--- Prompt ---
Whenever a line below includes the string "ανακρούσει", show it.

[Source texts of formatted documents]

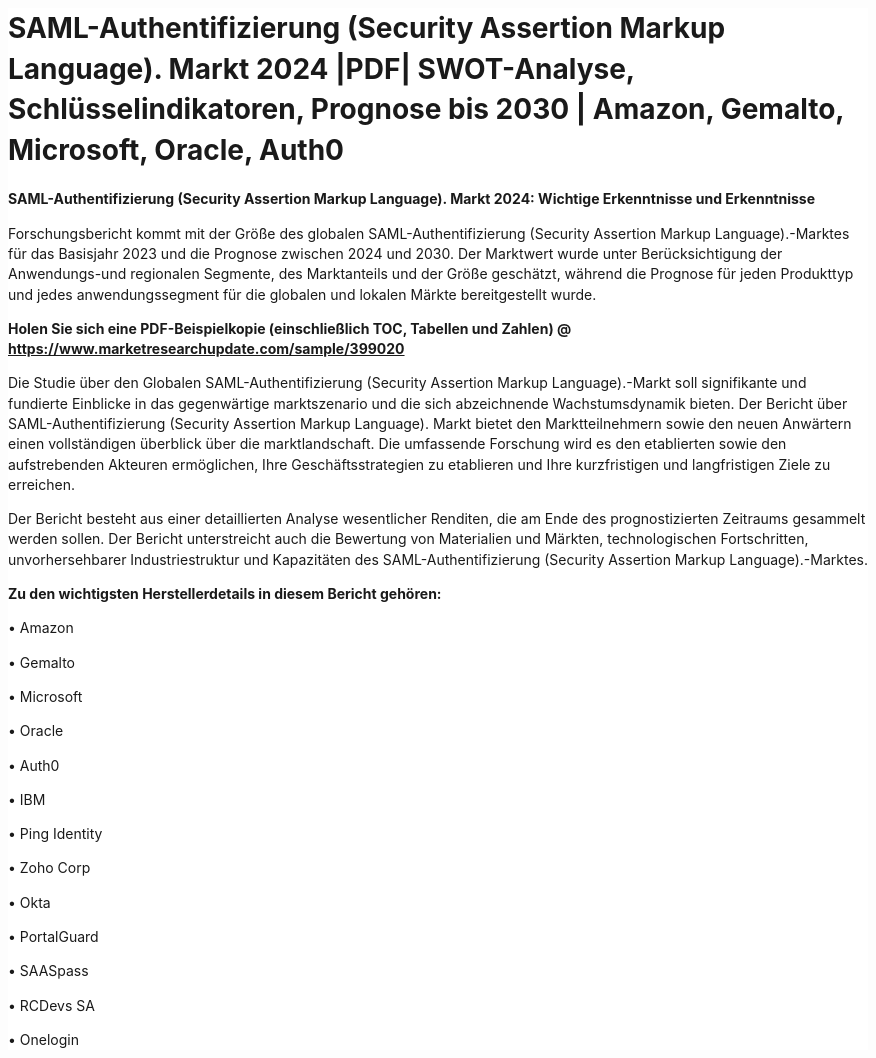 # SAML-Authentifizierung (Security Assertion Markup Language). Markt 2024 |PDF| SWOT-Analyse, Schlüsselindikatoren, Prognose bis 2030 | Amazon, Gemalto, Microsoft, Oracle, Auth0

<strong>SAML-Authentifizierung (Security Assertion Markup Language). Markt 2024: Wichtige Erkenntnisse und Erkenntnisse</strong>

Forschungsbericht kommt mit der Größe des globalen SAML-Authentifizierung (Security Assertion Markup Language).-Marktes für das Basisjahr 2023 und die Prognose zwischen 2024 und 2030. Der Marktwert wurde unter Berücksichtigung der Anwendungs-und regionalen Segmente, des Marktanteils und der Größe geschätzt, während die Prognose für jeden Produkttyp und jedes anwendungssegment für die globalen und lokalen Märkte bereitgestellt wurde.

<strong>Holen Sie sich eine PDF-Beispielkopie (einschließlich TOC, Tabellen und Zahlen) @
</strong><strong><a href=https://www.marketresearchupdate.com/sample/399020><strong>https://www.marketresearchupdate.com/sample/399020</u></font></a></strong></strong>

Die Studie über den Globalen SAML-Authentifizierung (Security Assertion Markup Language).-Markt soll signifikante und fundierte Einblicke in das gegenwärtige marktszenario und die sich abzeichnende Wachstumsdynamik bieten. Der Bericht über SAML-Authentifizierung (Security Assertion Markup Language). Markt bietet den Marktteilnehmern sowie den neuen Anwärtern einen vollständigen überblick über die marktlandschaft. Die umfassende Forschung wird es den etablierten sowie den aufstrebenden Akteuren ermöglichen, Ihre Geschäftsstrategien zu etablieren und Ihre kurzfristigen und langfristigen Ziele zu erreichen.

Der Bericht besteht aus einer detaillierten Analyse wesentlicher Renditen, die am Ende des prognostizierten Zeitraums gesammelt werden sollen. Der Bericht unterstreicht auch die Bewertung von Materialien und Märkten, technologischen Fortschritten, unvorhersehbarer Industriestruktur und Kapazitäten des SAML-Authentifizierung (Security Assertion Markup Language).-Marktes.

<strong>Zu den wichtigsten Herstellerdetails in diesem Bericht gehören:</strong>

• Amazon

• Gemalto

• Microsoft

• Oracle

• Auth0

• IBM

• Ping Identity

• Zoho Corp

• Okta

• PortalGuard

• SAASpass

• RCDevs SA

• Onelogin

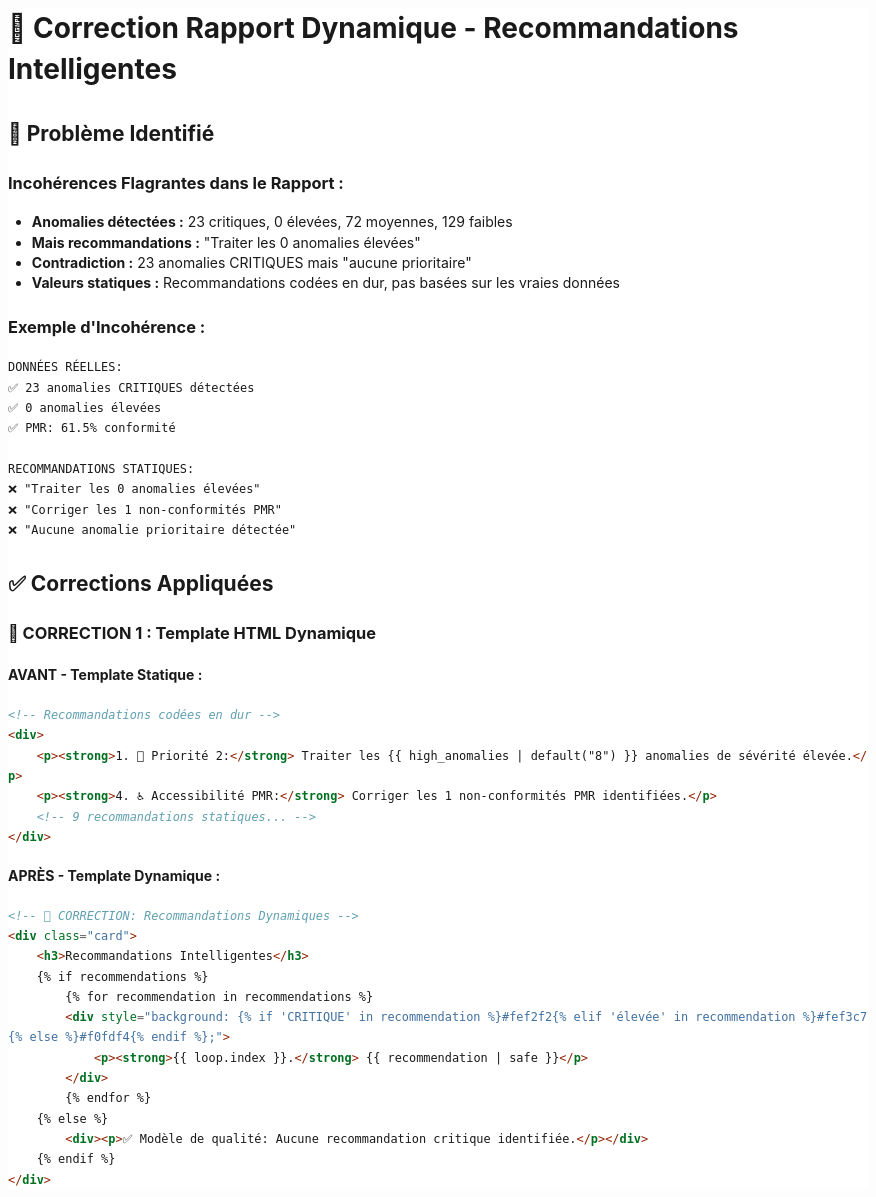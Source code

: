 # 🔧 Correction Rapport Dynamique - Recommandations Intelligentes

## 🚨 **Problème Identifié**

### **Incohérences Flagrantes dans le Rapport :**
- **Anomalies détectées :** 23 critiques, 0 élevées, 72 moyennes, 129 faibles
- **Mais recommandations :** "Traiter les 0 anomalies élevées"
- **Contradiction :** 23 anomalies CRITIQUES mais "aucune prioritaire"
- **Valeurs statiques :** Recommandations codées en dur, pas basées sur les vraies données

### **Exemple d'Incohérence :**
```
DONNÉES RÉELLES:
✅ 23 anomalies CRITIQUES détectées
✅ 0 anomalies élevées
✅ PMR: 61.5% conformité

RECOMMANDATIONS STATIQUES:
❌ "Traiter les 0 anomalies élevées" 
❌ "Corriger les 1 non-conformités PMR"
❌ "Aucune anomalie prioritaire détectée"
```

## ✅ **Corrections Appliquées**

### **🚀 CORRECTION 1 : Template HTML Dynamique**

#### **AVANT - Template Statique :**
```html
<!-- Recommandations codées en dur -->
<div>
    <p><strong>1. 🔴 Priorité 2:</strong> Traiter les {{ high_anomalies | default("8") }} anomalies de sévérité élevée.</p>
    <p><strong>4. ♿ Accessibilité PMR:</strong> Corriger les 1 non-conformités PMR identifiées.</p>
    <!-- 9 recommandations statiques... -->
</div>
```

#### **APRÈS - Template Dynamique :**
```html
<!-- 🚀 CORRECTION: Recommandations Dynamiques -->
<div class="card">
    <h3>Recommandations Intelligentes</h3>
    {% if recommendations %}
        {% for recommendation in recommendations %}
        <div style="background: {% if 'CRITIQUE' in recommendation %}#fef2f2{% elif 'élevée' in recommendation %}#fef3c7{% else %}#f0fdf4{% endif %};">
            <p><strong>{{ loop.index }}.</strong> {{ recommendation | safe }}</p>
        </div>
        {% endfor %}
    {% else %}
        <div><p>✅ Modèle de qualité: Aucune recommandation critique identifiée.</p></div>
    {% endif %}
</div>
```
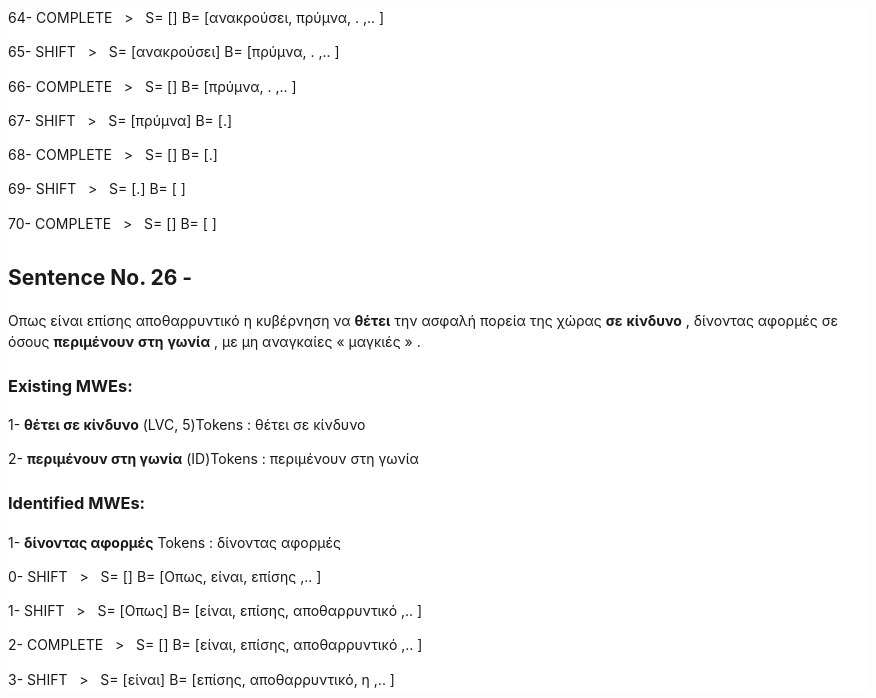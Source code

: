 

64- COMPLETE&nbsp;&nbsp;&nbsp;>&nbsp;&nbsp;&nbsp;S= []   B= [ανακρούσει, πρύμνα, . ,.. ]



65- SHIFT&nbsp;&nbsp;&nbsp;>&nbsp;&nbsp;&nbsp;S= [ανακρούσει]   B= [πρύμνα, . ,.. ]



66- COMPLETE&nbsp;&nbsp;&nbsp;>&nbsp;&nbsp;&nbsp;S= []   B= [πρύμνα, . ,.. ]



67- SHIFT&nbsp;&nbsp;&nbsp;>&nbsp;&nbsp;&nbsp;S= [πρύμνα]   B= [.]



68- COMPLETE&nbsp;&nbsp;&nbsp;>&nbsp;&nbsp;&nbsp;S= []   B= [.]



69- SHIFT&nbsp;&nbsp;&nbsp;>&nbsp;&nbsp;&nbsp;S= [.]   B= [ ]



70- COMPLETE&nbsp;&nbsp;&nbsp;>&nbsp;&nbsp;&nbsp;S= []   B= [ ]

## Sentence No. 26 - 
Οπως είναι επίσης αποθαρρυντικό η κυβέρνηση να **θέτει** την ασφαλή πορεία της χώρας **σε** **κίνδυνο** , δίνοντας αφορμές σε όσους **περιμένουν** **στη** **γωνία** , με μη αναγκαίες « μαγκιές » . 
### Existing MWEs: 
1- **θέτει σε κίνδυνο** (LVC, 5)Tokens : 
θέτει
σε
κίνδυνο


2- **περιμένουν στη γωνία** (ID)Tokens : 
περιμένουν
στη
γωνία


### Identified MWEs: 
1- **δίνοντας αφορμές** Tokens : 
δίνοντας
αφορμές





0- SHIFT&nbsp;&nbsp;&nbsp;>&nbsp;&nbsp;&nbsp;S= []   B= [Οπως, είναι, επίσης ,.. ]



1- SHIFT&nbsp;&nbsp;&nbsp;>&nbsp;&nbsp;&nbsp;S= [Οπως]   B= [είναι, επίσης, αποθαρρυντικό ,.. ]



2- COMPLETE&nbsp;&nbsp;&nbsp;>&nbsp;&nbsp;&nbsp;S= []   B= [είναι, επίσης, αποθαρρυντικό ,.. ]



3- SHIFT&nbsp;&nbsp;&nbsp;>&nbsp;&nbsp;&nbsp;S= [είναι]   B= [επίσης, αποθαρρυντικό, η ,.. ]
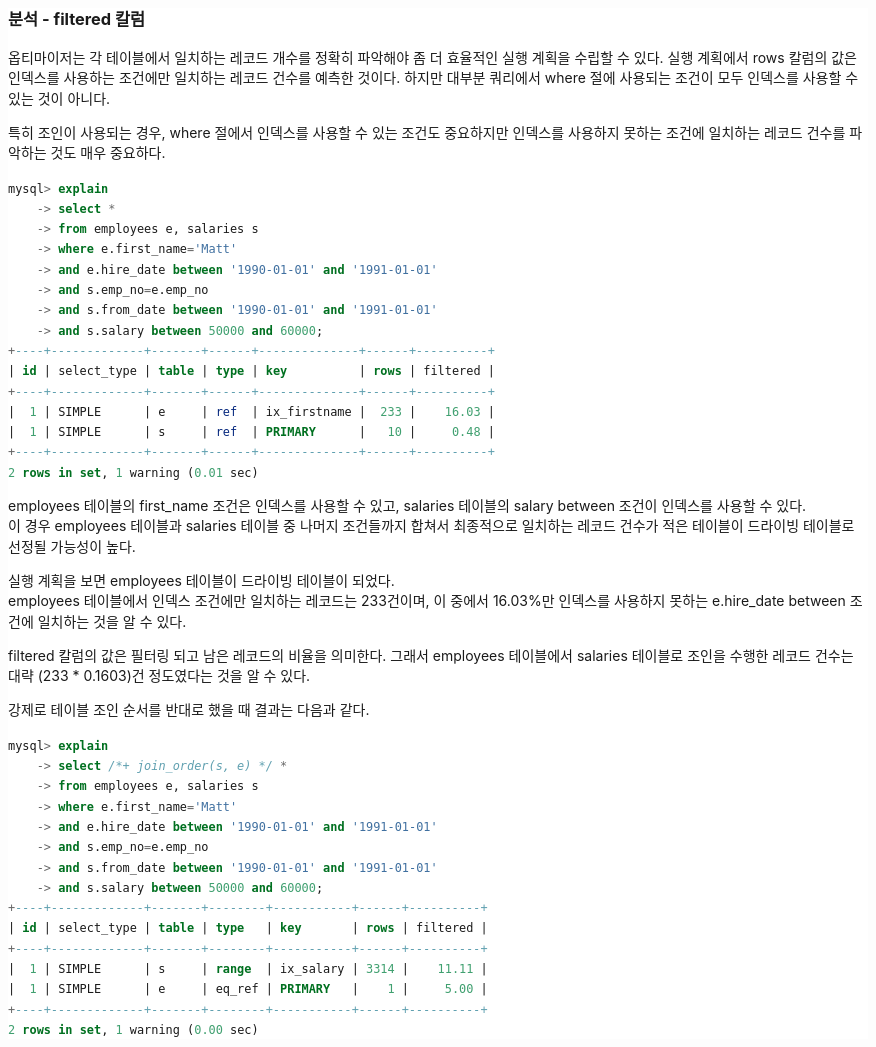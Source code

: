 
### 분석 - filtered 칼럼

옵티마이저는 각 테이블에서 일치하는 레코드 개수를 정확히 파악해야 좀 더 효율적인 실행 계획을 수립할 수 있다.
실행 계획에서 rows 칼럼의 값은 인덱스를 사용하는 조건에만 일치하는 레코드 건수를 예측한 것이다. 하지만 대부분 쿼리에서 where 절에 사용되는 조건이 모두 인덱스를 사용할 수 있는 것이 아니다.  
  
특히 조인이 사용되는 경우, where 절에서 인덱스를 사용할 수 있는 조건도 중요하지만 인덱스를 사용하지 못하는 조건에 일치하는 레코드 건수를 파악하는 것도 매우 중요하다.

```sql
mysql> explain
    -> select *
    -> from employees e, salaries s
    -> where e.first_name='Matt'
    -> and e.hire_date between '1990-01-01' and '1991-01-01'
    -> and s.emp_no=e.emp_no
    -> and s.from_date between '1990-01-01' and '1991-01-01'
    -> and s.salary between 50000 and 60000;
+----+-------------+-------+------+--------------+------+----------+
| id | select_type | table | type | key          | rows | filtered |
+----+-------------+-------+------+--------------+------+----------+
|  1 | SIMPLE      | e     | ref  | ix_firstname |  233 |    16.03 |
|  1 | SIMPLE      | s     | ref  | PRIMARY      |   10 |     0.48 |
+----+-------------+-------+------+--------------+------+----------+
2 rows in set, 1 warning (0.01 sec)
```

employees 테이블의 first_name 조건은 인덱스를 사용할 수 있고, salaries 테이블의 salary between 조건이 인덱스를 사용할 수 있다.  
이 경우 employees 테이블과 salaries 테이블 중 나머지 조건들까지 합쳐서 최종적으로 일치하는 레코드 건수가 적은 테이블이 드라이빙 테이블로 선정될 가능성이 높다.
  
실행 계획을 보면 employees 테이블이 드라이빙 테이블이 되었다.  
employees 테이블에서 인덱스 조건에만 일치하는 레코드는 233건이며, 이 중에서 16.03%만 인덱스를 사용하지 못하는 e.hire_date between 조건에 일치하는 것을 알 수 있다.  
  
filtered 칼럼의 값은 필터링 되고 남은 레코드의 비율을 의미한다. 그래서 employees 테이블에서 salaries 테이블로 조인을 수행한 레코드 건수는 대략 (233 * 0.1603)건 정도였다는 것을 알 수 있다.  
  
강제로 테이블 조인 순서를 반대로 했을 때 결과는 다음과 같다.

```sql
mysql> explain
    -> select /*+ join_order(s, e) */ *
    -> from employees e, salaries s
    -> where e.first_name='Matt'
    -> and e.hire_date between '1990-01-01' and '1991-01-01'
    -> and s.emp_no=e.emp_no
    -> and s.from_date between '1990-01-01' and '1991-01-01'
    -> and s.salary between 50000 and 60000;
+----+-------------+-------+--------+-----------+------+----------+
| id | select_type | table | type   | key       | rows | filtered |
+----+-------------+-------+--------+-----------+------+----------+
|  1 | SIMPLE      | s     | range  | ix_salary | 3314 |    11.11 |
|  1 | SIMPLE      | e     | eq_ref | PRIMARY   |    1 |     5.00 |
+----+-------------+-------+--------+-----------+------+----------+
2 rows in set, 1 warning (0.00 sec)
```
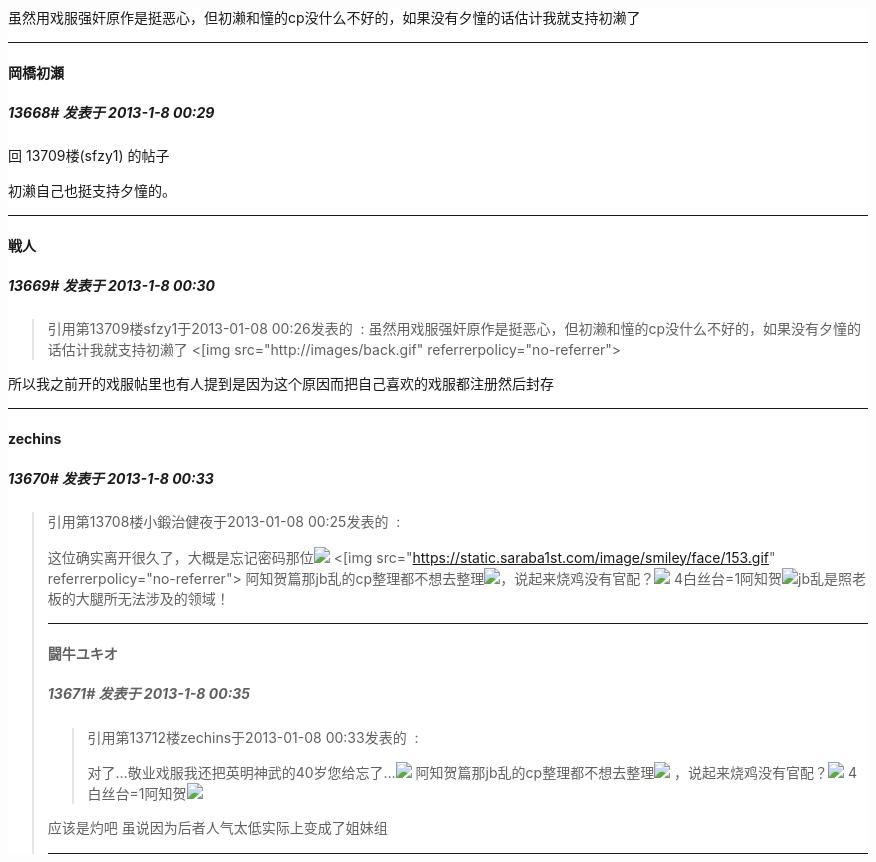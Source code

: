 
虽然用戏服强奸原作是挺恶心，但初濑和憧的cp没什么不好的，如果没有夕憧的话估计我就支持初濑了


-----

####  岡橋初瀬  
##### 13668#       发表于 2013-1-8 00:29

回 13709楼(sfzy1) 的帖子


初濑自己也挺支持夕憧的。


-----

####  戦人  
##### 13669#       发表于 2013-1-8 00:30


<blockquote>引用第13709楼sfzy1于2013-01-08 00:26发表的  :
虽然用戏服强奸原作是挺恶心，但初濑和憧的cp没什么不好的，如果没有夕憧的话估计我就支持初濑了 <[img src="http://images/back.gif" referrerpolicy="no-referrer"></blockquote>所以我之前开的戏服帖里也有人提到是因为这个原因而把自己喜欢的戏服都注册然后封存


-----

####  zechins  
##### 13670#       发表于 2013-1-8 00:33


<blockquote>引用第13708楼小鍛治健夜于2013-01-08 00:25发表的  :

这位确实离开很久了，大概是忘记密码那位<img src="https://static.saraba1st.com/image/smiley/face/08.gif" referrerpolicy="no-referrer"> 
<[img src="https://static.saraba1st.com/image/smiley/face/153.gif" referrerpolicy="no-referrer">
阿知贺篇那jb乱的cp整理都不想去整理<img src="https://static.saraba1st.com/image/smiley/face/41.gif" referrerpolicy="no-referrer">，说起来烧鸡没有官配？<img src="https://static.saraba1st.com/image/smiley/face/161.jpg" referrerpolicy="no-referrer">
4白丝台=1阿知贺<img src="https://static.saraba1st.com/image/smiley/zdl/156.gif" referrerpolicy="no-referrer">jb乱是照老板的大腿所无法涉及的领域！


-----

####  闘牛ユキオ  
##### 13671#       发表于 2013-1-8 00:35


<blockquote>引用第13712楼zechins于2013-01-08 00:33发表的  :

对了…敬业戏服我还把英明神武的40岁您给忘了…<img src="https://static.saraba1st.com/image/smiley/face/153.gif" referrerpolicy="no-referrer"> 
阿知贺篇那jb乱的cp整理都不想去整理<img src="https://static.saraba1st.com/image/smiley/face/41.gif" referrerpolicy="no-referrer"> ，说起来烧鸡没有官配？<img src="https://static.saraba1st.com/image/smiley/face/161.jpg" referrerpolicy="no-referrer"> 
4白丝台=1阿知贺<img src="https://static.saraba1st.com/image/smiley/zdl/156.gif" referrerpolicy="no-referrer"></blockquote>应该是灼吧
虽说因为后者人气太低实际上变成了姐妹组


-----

--- Task answer ---
64- COMPLETE&nbsp;&nbsp;&nbsp;>&nbsp;&nbsp;&nbsp;S= []   B= [ανακρούσει, πρύμνα, . ,.. ]
65- SHIFT&nbsp;&nbsp;&nbsp;>&nbsp;&nbsp;&nbsp;S= [ανακρούσει]   B= [πρύμνα, . ,.. ]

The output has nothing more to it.